Precious metals investors smiled in early March as spot silver broke through the longstanding US$10-per-ounce barrier to post solid, new 19-year highs. Purchases by speculators have been important drivers in the price of silver and other precious metals of late, with an especially strong pick up in silver prices in the fourth quarter of 2005 from funds on the COMEX, TOCOM and the over-the-counter market. Since 2004, silver has actually outperformed gold, and, among the major metals, has only been beaten by zinc and copper.
Yet, for large investors, the silver market remains a problematic one, owing to its tiny size by global standards. The Silver Institute’s official market watcher, GFMS, predicts that silver demand for 2005 will amount to just 878 million ounces, divided between industrial (44%), photography (22%), plus jewelry and coins. Supplying that demand was silver taken from mines (73%), scrap (20%) and sales of government stockpiles (7%). For mine production, which is on a slight multi-year uptrend, primary silver production accounted for only about 30% of the total, with the rest coming as a byproduct of gold, copper, lead and zinc production.
While most large funds may be avoiding the silver market, retail interest for silver bullion is also still very limited, especially outside the U.S. Why? Because physical silver bullion is expensive for the average retail investor to store, insure and trade.
However, this may be about to change with the introduction of the iShares Silver Trust, an exchange-traded fund (ETF) being sponsored by the San Francisco office of Barclays Global Investors International, and with the Bank of New York as trustee and the London branch of JP Morgan Chase Bank as custodian.

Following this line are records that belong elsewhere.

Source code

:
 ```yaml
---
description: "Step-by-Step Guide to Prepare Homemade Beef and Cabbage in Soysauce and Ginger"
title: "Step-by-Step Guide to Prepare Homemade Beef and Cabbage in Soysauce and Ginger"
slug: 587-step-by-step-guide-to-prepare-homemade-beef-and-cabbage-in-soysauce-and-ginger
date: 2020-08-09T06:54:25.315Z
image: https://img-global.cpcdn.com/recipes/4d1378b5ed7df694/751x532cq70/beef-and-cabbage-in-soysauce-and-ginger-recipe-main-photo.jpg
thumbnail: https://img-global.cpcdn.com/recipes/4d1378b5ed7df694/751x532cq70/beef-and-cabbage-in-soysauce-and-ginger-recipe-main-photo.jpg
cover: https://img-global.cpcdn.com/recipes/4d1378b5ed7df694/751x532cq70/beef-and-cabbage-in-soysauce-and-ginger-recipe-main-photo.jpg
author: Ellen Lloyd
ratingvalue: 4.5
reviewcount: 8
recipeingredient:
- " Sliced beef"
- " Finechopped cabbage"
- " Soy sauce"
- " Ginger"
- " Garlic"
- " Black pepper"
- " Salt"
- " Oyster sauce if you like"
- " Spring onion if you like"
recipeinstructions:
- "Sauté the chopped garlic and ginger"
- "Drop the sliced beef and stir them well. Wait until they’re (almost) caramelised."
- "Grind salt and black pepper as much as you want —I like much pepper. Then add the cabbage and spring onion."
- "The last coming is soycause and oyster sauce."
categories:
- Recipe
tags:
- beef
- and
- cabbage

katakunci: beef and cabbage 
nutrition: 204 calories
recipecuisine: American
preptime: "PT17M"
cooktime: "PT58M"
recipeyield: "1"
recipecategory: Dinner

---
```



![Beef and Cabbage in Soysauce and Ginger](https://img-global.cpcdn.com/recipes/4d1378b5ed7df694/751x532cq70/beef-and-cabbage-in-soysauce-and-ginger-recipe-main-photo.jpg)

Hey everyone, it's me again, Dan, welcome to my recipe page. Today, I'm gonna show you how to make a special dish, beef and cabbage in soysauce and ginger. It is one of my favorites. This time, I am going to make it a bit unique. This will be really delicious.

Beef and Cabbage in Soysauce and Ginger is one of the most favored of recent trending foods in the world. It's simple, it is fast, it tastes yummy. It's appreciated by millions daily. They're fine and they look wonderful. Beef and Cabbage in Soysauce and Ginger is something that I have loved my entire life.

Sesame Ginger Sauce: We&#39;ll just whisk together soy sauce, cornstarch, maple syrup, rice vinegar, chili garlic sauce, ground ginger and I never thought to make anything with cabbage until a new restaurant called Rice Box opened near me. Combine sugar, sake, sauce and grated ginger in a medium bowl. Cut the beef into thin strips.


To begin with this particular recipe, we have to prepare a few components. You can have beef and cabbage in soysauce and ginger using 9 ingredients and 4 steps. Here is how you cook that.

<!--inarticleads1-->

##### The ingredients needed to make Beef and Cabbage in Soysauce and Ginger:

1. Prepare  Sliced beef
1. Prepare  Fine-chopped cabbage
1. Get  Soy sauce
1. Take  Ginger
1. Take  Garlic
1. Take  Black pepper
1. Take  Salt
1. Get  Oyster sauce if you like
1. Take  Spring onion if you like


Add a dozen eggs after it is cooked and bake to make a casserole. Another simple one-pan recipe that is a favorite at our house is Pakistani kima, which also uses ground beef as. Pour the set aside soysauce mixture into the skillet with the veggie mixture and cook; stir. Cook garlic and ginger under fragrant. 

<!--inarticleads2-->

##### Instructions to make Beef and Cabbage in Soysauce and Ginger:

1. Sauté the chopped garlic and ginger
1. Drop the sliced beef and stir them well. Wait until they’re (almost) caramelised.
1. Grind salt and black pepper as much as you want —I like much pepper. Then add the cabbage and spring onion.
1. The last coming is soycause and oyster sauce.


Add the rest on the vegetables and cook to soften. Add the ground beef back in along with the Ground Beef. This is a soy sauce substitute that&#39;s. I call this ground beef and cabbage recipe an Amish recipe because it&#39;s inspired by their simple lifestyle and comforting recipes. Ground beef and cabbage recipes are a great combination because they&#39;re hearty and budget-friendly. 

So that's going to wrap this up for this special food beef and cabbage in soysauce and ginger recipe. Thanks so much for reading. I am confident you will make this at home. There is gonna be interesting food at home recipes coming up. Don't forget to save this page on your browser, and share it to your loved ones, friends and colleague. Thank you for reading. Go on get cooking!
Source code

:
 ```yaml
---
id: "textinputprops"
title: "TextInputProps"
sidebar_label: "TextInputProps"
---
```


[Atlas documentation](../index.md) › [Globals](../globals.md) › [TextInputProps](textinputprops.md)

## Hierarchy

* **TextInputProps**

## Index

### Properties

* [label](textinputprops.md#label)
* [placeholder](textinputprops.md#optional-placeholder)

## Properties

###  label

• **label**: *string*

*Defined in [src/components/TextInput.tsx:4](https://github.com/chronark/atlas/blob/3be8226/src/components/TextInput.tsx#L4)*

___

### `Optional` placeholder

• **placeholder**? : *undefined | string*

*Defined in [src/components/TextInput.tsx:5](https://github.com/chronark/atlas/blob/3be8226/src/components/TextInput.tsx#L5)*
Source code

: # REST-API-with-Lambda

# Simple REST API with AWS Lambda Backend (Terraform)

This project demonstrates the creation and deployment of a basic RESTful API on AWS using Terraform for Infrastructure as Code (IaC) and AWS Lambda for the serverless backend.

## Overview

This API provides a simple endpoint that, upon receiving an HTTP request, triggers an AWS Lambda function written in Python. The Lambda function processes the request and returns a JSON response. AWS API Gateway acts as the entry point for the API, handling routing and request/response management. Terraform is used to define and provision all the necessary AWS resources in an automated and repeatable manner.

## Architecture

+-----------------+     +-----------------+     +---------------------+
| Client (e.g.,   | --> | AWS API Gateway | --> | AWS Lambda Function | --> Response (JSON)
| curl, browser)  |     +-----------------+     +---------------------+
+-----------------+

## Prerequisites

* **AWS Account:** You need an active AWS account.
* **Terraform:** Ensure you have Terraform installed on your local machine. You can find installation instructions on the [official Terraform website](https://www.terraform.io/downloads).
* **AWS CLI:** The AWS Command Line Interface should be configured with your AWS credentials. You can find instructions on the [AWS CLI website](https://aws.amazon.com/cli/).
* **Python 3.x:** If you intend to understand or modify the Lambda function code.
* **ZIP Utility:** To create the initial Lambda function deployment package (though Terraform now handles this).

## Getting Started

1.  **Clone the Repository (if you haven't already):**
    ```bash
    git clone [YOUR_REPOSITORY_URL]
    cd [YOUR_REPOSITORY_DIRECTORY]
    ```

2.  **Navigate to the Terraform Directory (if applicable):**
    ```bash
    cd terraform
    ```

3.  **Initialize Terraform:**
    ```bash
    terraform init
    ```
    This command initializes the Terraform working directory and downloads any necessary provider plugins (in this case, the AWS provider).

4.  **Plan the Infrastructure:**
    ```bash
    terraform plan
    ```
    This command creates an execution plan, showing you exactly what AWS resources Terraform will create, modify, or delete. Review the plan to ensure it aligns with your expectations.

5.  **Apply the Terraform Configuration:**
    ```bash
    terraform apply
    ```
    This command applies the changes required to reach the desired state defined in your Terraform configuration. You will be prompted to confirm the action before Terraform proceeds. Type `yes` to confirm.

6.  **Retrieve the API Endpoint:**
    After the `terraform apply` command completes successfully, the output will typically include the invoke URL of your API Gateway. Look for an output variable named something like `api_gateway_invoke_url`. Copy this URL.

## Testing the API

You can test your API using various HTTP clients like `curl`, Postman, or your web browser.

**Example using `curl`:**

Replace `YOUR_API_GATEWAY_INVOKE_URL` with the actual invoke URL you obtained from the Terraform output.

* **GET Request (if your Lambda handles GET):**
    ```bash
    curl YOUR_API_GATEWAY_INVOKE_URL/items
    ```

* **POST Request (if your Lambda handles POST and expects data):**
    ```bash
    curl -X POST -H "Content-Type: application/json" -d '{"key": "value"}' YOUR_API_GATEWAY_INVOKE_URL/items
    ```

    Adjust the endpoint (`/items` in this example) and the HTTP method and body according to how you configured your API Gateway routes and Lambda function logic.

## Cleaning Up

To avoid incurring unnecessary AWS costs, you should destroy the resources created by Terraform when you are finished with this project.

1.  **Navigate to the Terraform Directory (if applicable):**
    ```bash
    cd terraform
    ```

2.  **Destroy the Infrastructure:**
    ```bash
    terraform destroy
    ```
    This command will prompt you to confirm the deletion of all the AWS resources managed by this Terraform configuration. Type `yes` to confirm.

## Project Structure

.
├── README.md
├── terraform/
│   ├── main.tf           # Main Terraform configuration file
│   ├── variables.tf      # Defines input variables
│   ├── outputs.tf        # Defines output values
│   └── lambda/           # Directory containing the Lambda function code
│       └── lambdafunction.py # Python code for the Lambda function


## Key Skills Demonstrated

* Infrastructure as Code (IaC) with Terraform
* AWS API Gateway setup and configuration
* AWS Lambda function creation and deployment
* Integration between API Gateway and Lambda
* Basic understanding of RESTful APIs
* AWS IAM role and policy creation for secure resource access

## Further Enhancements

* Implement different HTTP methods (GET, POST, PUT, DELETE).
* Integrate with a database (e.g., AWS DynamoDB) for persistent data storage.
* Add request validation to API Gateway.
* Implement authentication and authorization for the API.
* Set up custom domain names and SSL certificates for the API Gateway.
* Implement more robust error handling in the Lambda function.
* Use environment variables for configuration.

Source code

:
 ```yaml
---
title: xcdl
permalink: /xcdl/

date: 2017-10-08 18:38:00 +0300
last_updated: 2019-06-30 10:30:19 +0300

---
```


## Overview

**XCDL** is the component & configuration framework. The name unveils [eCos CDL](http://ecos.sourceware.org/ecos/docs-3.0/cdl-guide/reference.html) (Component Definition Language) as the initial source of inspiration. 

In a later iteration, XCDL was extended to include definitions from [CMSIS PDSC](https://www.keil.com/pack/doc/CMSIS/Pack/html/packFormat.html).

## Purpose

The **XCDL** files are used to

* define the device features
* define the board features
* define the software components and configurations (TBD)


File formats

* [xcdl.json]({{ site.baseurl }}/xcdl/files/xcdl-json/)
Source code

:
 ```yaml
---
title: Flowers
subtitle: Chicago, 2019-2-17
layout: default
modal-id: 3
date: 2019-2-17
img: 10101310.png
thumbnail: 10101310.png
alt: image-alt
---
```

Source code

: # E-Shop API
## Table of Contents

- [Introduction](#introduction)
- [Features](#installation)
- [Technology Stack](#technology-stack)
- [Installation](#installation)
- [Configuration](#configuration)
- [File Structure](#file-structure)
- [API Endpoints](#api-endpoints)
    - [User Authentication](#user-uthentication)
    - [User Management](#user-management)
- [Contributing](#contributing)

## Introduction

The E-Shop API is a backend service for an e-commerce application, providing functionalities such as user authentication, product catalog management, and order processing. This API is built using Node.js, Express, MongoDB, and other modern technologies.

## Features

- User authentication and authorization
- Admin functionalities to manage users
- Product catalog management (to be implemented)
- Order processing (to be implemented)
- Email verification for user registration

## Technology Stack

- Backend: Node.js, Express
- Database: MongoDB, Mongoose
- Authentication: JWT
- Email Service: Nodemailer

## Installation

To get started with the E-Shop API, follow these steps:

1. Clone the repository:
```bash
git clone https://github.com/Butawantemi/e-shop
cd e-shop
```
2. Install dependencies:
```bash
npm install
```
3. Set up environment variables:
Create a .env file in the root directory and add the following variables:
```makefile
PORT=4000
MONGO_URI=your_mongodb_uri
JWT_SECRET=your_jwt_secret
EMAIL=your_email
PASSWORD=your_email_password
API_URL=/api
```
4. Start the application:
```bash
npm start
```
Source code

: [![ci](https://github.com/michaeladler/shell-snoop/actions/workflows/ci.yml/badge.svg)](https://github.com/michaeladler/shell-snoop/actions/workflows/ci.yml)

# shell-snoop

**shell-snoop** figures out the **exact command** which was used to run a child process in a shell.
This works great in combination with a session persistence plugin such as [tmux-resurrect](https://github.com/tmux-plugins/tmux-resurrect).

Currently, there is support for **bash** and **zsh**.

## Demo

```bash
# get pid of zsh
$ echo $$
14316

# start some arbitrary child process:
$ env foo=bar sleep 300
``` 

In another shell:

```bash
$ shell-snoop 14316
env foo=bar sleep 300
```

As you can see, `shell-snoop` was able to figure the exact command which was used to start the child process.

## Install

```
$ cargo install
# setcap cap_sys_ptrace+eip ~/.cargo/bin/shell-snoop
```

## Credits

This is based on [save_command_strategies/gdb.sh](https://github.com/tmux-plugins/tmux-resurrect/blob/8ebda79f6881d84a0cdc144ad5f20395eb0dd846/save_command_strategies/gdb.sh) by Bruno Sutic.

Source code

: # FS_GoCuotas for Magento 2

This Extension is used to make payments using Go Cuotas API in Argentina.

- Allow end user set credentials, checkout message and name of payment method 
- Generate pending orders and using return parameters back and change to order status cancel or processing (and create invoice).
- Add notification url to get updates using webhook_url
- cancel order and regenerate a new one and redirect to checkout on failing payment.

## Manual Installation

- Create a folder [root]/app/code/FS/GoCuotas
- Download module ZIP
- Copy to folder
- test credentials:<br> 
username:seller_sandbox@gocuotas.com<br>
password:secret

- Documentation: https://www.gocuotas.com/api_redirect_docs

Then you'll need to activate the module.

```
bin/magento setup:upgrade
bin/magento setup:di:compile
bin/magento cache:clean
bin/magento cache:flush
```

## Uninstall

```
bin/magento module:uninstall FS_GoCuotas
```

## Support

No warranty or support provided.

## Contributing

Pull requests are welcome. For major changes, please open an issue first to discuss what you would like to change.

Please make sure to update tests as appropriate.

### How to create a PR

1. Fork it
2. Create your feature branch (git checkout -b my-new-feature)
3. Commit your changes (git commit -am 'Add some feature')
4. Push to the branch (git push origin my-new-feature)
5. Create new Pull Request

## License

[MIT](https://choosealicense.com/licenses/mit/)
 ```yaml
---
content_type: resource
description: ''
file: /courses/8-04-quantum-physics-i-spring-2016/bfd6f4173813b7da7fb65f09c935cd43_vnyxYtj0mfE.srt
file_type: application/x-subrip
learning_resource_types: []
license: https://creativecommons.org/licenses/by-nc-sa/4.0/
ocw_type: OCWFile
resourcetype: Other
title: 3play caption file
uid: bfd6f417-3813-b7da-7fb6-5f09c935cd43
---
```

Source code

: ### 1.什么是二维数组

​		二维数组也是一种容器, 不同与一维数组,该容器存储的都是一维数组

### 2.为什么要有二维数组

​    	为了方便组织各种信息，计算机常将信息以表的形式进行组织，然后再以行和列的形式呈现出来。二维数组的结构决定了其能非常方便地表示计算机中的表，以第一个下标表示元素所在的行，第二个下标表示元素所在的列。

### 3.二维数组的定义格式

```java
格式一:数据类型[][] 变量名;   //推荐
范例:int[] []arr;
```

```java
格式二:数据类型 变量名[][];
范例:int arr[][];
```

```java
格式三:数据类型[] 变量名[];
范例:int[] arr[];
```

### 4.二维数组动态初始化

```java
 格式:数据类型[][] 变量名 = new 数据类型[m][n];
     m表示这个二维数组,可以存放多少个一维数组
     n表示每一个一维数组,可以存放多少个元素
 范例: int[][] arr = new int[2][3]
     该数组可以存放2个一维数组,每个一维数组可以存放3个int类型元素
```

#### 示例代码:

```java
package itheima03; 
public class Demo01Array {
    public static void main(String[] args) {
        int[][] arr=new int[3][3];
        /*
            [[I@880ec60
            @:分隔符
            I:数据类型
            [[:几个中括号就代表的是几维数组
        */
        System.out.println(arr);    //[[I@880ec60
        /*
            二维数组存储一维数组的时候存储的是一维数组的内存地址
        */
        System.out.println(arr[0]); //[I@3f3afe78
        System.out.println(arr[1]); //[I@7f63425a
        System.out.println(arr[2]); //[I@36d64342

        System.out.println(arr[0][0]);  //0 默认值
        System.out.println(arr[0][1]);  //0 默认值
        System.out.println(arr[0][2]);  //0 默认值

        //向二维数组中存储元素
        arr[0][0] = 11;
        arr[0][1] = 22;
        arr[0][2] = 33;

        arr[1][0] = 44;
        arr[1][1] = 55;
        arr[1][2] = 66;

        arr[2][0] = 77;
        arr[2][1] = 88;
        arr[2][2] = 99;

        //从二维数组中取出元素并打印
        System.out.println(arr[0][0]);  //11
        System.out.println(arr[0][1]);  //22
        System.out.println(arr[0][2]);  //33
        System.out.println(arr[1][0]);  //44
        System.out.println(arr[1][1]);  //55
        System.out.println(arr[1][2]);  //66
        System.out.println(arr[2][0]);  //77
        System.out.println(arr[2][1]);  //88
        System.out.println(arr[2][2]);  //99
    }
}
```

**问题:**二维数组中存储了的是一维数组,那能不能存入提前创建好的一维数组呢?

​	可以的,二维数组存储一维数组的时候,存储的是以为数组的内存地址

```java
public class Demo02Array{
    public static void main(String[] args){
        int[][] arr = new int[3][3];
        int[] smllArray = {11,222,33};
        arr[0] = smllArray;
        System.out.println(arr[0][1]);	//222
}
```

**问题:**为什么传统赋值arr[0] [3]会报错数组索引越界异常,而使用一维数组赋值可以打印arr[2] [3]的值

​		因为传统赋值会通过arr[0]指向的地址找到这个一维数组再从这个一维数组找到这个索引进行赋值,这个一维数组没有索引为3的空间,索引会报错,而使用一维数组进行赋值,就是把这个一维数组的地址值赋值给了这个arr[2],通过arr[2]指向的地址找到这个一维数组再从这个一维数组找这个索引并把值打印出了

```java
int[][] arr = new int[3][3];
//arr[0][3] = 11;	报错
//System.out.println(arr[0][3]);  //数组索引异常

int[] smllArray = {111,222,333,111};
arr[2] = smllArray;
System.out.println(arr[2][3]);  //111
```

Barclays’ aim with its silver ETF is simple: to disburse these silver acquisition and storage costs over all the trust’s shareholders, creating a cost-effective way for retail investors to load up on silver bullion.
Thus, the silver iShares would presumably track the spot silver price quite closely, with the ETF’s net asset value being determined at the end of each business day using the London Fix.
The sponsor’s fee (0.5% annually of the trust’s net asset value) plus other general and administrative costs would be paid for by periodically selling silver from the hoard.
Barclays is proposing to kick off the trust with just 1.5 million ounces of silver representing 150,000 trust shares. The company intends to issue shares on a continuous basis, issuing and redeeming them in blocks of 50,000. The shares would trade on the American Stock Exchange using the ticker “SLV.” Owners of the silver iShares would have no voting rights, but also have no significant disclosure obligations, unlike typical commodities futures traders. The ETF’s initial market makers — who will have a powerful influence — will be the securities arms of Barclays, Citigroup and UBS.
Unfortunately for one of the main targets of the new product — U.S. retail investors — any profits they make on the silver trust will be taxed at the maximum 28% rate used for “collectibles,” rather than the current 15% rate used for most other long-term capital gains.
The silver owned by the trust will be stored in England, though other locations may be added in the future. Importantly, if the ETF grows rapidly, it becomes less clear where the sponsor will buy additional silver bullion, since global stockpiles are relatively scant. Indeed, there was no mention in Barclays’ silver ETF prospectus that it had any side deals to purchase silver stockpiles such as Berkshire Hathaway’s, which is rumoured to exceed 100 million ounces.
Barclays submitted its proposal to the U.S. Security and Exchange Commission last summer, and it’s still wending its way through the system. Early 2006 saw the SEC open up a period for public comments. While most were enthusiastic in their support for the proposed ETF, or neutral, one notable exception was the Silver Users Association, whose members process 80% of all the silver used in the United States. The SUA argued narrowly that the ETF would remove so much physical silver from the relatively tiny spot market that it would drive up silver prices. This would add to its members’ costs and ultimately lead to job losses among SUA members.
There is still much conflicting opinion among silver gurus as to whether Barclays’ silver ETF will be approved in the end, given that the silver spot market is so small and illiquid, and thus open to price manipulation. The SEC might reject it to avoid creating significant distortion in the silver market. On the other hand, the SEC already approved a U.S.-traded gold ETF and the paperwork is very similar.
The SEC’s decision should come within the next six months, and whatever it is, it will impact the silver market for years to come.